------ INFORMATION GIVEN

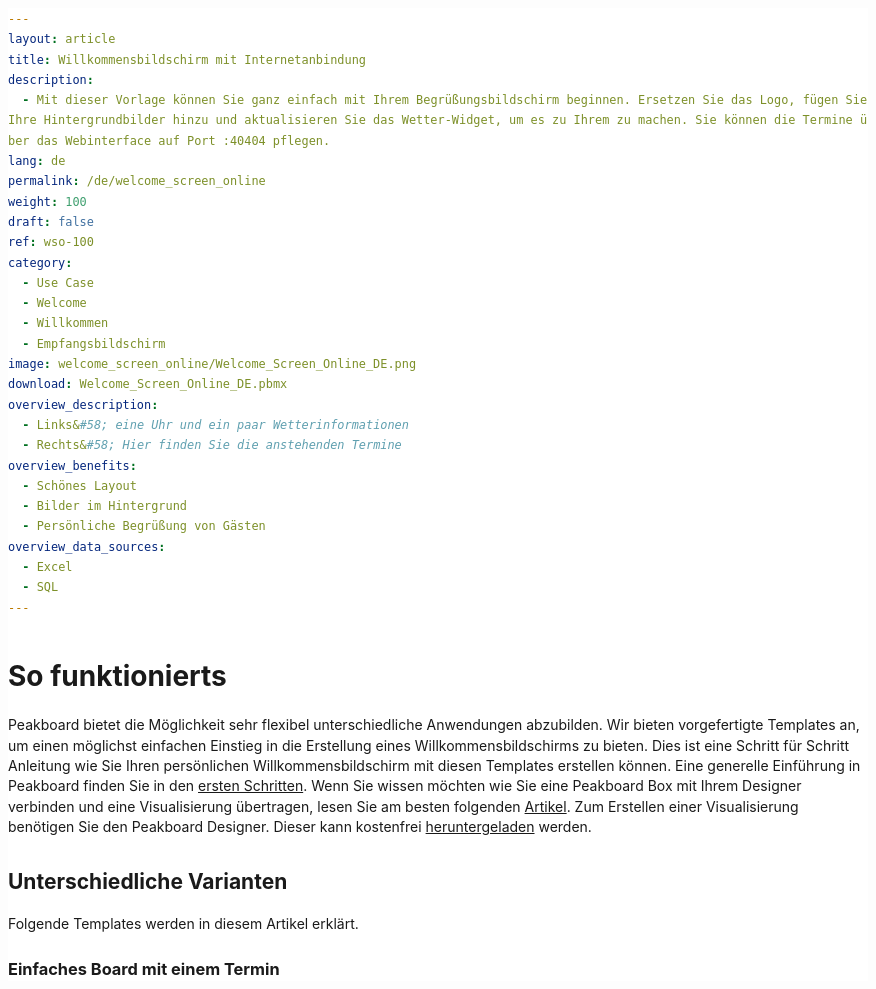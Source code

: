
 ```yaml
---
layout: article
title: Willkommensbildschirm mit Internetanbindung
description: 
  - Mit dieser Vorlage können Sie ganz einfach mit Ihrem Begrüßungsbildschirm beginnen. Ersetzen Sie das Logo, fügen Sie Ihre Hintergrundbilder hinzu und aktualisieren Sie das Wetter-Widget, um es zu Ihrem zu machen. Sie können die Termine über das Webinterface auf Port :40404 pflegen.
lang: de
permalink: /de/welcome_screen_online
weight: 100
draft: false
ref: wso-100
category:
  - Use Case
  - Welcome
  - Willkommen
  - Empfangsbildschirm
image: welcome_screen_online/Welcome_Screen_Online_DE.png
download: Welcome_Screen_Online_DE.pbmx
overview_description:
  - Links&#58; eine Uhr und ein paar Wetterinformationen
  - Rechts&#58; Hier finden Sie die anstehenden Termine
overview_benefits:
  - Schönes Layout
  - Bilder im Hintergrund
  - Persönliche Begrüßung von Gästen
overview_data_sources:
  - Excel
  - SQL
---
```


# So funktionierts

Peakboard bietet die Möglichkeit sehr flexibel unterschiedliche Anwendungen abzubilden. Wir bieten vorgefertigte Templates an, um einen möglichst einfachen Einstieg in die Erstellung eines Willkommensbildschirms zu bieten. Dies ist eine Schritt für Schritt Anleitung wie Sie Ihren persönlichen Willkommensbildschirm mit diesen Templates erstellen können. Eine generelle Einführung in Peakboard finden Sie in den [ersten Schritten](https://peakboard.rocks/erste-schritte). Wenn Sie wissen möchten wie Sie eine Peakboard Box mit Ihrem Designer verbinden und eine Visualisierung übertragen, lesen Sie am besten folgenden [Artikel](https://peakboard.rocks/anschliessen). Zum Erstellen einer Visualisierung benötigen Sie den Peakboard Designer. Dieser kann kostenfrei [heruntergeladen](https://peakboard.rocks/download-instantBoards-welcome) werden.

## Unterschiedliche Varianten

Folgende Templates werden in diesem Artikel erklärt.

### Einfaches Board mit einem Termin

------------
------ INFORMATION GIVEN

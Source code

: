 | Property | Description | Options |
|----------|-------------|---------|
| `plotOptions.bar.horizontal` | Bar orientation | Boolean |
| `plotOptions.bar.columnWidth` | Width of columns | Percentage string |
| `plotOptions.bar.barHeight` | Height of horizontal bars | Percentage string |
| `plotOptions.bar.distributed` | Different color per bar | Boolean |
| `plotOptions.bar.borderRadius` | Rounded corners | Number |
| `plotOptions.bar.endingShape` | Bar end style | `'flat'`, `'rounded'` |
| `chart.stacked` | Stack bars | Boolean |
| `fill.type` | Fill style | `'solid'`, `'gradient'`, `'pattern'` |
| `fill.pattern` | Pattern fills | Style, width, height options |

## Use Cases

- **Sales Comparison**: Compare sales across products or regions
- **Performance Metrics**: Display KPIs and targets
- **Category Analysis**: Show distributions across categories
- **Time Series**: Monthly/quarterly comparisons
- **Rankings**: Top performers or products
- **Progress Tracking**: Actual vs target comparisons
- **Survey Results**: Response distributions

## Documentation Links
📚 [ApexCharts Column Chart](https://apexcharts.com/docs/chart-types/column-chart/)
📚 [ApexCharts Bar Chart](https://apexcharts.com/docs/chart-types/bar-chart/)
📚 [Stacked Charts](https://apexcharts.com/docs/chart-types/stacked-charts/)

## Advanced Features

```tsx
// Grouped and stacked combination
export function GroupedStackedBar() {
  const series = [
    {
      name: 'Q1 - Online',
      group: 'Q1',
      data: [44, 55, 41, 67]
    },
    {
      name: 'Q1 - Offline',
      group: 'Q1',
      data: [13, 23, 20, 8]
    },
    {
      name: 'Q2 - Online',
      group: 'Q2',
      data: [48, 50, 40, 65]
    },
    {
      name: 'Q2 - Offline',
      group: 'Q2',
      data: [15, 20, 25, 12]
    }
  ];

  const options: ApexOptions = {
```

------------

WHAT TO WORK ON: In the listing above, find the line with "height options |" and the line with "## Documentation Links"; set down exactly those two lines and every line between them, nothing more.

EXERCISE RESPONSE:
| `fill.pattern` | Pattern fills | Style, width, height options |

## Use Cases

- **Sales Comparison**: Compare sales across products or regions
- **Performance Metrics**: Display KPIs and targets
- **Category Analysis**: Show distributions across categories
- **Time Series**: Monthly/quarterly comparisons
- **Rankings**: Top performers or products
- **Progress Tracking**: Actual vs target comparisons
- **Survey Results**: Response distributions

## Documentation Links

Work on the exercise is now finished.